Work to complete:
Pull every line that holds the word "results" from the entries.

Recorded data:
= Beginning of Section =
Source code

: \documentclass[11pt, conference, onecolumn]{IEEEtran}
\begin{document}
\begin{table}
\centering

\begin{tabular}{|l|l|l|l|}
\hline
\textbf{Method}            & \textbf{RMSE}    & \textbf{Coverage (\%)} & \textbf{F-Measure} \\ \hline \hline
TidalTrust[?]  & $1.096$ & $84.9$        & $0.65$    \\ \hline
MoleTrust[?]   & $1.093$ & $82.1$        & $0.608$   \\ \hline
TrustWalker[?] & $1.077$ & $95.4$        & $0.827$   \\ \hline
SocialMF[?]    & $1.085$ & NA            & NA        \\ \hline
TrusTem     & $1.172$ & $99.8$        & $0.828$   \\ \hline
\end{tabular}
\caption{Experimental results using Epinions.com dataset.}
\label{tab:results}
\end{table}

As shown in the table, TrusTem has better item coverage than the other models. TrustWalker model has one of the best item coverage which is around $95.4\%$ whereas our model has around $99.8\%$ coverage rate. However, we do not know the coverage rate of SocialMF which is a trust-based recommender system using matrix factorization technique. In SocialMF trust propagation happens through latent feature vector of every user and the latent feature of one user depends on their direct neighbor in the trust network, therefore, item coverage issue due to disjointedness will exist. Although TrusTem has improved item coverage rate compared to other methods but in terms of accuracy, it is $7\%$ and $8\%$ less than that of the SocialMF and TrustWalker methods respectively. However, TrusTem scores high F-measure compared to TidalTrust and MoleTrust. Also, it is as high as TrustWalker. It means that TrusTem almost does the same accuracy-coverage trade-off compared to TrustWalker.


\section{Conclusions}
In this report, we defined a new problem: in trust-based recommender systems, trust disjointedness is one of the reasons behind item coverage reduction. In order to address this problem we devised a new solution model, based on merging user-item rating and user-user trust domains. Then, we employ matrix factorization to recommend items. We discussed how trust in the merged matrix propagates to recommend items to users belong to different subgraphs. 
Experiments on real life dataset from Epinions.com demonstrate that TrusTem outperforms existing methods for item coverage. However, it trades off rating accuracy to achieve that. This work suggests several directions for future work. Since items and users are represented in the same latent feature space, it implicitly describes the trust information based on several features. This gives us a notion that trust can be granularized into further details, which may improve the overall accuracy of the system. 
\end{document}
= End of Section =
The answer:
\caption{Experimental results using Epinions.com dataset.}
\label{tab:results}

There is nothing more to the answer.